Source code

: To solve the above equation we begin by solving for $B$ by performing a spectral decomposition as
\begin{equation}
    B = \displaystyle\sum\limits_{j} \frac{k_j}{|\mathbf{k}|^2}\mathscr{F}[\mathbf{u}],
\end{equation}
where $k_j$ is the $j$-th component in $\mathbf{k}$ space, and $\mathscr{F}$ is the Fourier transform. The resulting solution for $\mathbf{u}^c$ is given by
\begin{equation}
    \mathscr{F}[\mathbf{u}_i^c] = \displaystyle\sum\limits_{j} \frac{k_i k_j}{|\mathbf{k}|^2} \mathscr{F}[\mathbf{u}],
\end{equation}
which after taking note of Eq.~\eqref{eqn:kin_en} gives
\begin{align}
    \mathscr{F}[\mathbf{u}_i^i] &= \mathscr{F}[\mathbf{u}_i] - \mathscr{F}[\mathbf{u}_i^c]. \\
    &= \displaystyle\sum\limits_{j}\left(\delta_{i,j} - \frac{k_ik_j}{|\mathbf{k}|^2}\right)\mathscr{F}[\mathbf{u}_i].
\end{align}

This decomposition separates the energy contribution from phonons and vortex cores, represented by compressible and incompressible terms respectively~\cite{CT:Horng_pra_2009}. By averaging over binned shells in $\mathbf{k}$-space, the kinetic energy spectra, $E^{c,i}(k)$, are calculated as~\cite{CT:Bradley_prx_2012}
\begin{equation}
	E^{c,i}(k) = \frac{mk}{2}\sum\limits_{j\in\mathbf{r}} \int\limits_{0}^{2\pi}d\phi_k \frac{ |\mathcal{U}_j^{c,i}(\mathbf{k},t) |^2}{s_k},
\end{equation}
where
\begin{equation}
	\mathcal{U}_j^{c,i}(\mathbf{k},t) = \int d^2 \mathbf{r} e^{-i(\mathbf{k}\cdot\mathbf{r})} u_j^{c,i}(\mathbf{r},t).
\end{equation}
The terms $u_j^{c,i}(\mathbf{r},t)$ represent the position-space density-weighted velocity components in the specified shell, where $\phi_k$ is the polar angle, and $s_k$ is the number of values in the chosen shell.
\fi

•••••

#### [What is needed]
Every line of the listing is to be returned exactly as written.

#### [Answer to this task]
Source code

: To solve the above equation we begin by solving for $B$ by performing a spectral decomposition as
\begin{equation}
    B = \displaystyle\sum\limits_{j} \frac{k_j}{|\mathbf{k}|^2}\mathscr{F}[\mathbf{u}],
\end{equation}
where $k_j$ is the $j$-th component in $\mathbf{k}$ space, and $\mathscr{F}$ is the Fourier transform. The resulting solution for $\mathbf{u}^c$ is given by
\begin{equation}
    \mathscr{F}[\mathbf{u}_i^c] = \displaystyle\sum\limits_{j} \frac{k_i k_j}{|\mathbf{k}|^2} \mathscr{F}[\mathbf{u}],
\end{equation}
which after taking note of Eq.~\eqref{eqn:kin_en} gives
\begin{align}
    \mathscr{F}[\mathbf{u}_i^i] &= \mathscr{F}[\mathbf{u}_i] - \mathscr{F}[\mathbf{u}_i^c]. \\
    &= \displaystyle\sum\limits_{j}\left(\delta_{i,j} - \frac{k_ik_j}{|\mathbf{k}|^2}\right)\mathscr{F}[\mathbf{u}_i].
\end{align}

This decomposition separates the energy contribution from phonons and vortex cores, represented by compressible and incompressible terms respectively~\cite{CT:Horng_pra_2009}. By averaging over binned shells in $\mathbf{k}$-space, the kinetic energy spectra, $E^{c,i}(k)$, are calculated as~\cite{CT:Bradley_prx_2012}
\begin{equation}
	E^{c,i}(k) = \frac{mk}{2}\sum\limits_{j\in\mathbf{r}} \int\limits_{0}^{2\pi}d\phi_k \frac{ |\mathcal{U}_j^{c,i}(\mathbf{k},t) |^2}{s_k},
\end{equation}
where
\begin{equation}
	\mathcal{U}_j^{c,i}(\mathbf{k},t) = \int d^2 \mathbf{r} e^{-i(\mathbf{k}\cdot\mathbf{r})} u_j^{c,i}(\mathbf{r},t).
\end{equation}
The terms $u_j^{c,i}(\mathbf{r},t)$ represent the position-space density-weighted velocity components in the specified shell, where $\phi_k$ is the polar angle, and $s_k$ is the number of values in the chosen shell.
\fi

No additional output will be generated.